◆ **Assignment**
Repeat the entries exactly but omit the pictures.

** Opening Listed records block **

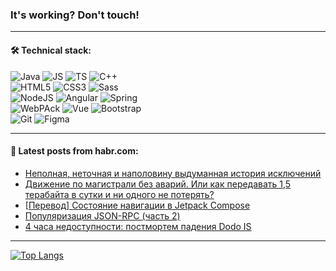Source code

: ### It's working? Don't touch!

---

#### 🛠️ Technical stack:

![Java](https://img.shields.io/badge/Java-informational?logo=java&style=flat&logoColor=white&color=007396)
![JS](https://img.shields.io/badge/JS-informational?logo=javaScript&style=flat&logoColor=black&color=F7Df1E)
![TS](https://img.shields.io/badge/TS-informational?logo=typeScript&style=flat&logoColor=black&color=0667A8)
![C++](https://img.shields.io/badge/C++-informational?logo=c%2B%2B&style=flat&logoColor=white&color=9C033A)<br>
![HTML5](https://img.shields.io/badge/HTML5-informational?logo=html5&style=flat&logoColor=white&color=E34F26)
![CSS3](https://img.shields.io/badge/CSS3-informational?logo=css3&style=flat&logoColor=white&color=157286)
![Sass](https://img.shields.io/badge/Saas-informational?logo=sass&style=flat&logoColor=white&color=hotpink) <br>
![NodeJS](https://img.shields.io/badge/NodeJS-informational?logo=node.js&style=flat&logoColor=white&color=43853D)
![Angular](https://img.shields.io/badge/Angular-informational?logo=angular&style=flat&logoColor=white&color=C3002F)
![Spring](https://img.shields.io/badge/SpringBoot-informational?logo=SpringBoot&style=flat&logoColor=white&color=0A9EDC)<br>
![WebPAck](https://img.shields.io/badge/WebPack-informational?logo=webPack&style=flat&logoColor=white&color=FF6F00)
![Vue](https://img.shields.io/badge/Vue-informational?logo=vue.js&style=flat&logoColor=white&color=red)
![Bootstrap](https://img.shields.io/badge/Bootstrap-informational?logo=Bootstrap&style=flat&logoColor=white&color=7952B3)<br>
![Git](https://img.shields.io/badge/Git-informational?logo=git&style=flat&logoColor=white&color=F05133)
![Figma](https://img.shields.io/badge/Figma-informational?logo=figma&style=flat&logoColor=white&color=darkred)

<!--
![Kotlin](https://img.shields.io/badge/Kotlin-informational?logo=Kotlin&style=flat&logoColor=white&color=0095D5)
![PHP](https://img.shields.io/badge/PHP-informational?logo=php&style=flat&logoColor=white&color=777BB4) <br>
![WebPAck](https://img.shields.io/badge/WebPack-informational?logo=webPack&style=flat&logoColor=white&color=FF6F00)
![Bootstrap](https://img.shields.io/badge/Bootstrap-informational?logo=Bootstrap&style=flat&logoColor=white&color=7952B3)
![MySQL](https://img.shields.io/badge/MySQL-informational?logo=MySQL&style=flat&logoColor=white&color=00f) <br>
![NodeJS](https://img.shields.io/badge/NodeJS-informational?logo=node.js&style=flat&logoColor=white&color=43853D)
-->

___

#### 💬 Latest posts from habr.com:

<!-- BLOG-POST-LIST:START -->
- [Неполная, неточная и наполовину выдуманная история исключений](https://habr.com/ru/post/710746/?utm_source=habrahabr&utm_medium=rss&utm_campaign=710746)
- [Движение по магистрали без аварий. Или как передавать 1,5 терабайта в сутки и ни одного не потерять?](https://habr.com/ru/post/710770/?utm_source=habrahabr&utm_medium=rss&utm_campaign=710770)
- [[Перевод] Состояние навигации в Jetpack Compose](https://habr.com/ru/post/710768/?utm_source=habrahabr&utm_medium=rss&utm_campaign=710768)
- [Популяризация JSON-RPC &lpar;часть 2&rpar;](https://habr.com/ru/post/710652/?utm_source=habrahabr&utm_medium=rss&utm_campaign=710652)
- [4 часа недоступности: постмортем падения Dodo IS](https://habr.com/ru/post/703052/?utm_source=habrahabr&utm_medium=rss&utm_campaign=703052)
<!-- BLOG-POST-LIST:END -->

---

[![Top Langs](https://github-readme-stats-lyart-beta.vercel.app/api/top-langs/?username=zloylis&layout=compact&hide_border=true&theme=dracula)](https://github.com/zloylis)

** Closing Listed records block **

◆ **Your solution**
Source code

: ### It's working? Don't touch!

---

#### 🛠️ Technical stack:

![Java](https://img.shields.io/badge/Java-informational?logo=java&style=flat&logoColor=white&color=007396)
![JS](https://img.shields.io/badge/JS-informational?logo=javaScript&style=flat&logoColor=black&color=F7Df1E)
![TS](https://img.shields.io/badge/TS-informational?logo=typeScript&style=flat&logoColor=black&color=0667A8)
![C++](https://img.shields.io/badge/C++-informational?logo=c%2B%2B&style=flat&logoColor=white&color=9C033A)<br>
![HTML5](https://img.shields.io/badge/HTML5-informational?logo=html5&style=flat&logoColor=white&color=E34F26)
![CSS3](https://img.shields.io/badge/CSS3-informational?logo=css3&style=flat&logoColor=white&color=157286)
![Sass](https://img.shields.io/badge/Saas-informational?logo=sass&style=flat&logoColor=white&color=hotpink) <br>
![NodeJS](https://img.shields.io/badge/NodeJS-informational?logo=node.js&style=flat&logoColor=white&color=43853D)
![Angular](https://img.shields.io/badge/Angular-informational?logo=angular&style=flat&logoColor=white&color=C3002F)
![Spring](https://img.shields.io/badge/SpringBoot-informational?logo=SpringBoot&style=flat&logoColor=white&color=0A9EDC)<br>
![WebPAck](https://img.shields.io/badge/WebPack-informational?logo=webPack&style=flat&logoColor=white&color=FF6F00)
![Vue](https://img.shields.io/badge/Vue-informational?logo=vue.js&style=flat&logoColor=white&color=red)
![Bootstrap](https://img.shields.io/badge/Bootstrap-informational?logo=Bootstrap&style=flat&logoColor=white&color=7952B3)<br>
![Git](https://img.shields.io/badge/Git-informational?logo=git&style=flat&logoColor=white&color=F05133)
![Figma](https://img.shields.io/badge/Figma-informational?logo=figma&style=flat&logoColor=white&color=darkred)

<!--
![Kotlin](https://img.shields.io/badge/Kotlin-informational?logo=Kotlin&style=flat&logoColor=white&color=0095D5)
![PHP](https://img.shields.io/badge/PHP-informational?logo=php&style=flat&logoColor=white&color=777BB4) <br>
![WebPAck](https://img.shields.io/badge/WebPack-informational?logo=webPack&style=flat&logoColor=white&color=FF6F00)
![Bootstrap](https://img.shields.io/badge/Bootstrap-informational?logo=Bootstrap&style=flat&logoColor=white&color=7952B3)
![MySQL](https://img.shields.io/badge/MySQL-informational?logo=MySQL&style=flat&logoColor=white&color=00f) <br>
![NodeJS](https://img.shields.io/badge/NodeJS-informational?logo=node.js&style=flat&logoColor=white&color=43853D)
-->

___

#### 💬 Latest posts from habr.com:

<!-- BLOG-POST-LIST:START -->
- [Неполная, неточная и наполовину выдуманная история исключений](https://habr.com/ru/post/710746/?utm_source=habrahabr&utm_medium=rss&utm_campaign=710746)
- [Движение по магистрали без аварий. Или как передавать 1,5 терабайта в сутки и ни одного не потерять?](https://habr.com/ru/post/710770/?utm_source=habrahabr&utm_medium=rss&utm_campaign=710770)
- [[Перевод] Состояние навигации в Jetpack Compose](https://habr.com/ru/post/710768/?utm_source=habrahabr&utm_medium=rss&utm_campaign=710768)
- [Популяризация JSON-RPC &lpar;часть 2&rpar;](https://habr.com/ru/post/710652/?utm_source=habrahabr&utm_medium=rss&utm_campaign=710652)
- [4 часа недоступности: постмортем падения Dodo IS](https://habr.com/ru/post/703052/?utm_source=habrahabr&utm_medium=rss&utm_campaign=703052)
<!-- BLOG-POST-LIST:END -->

---

[![Top Langs](https://github-readme-stats-lyart-beta.vercel.app/api/top-langs/?username=zloylis&layout=compact&hide_border=true&theme=dracula)](https://github.com/zloylis)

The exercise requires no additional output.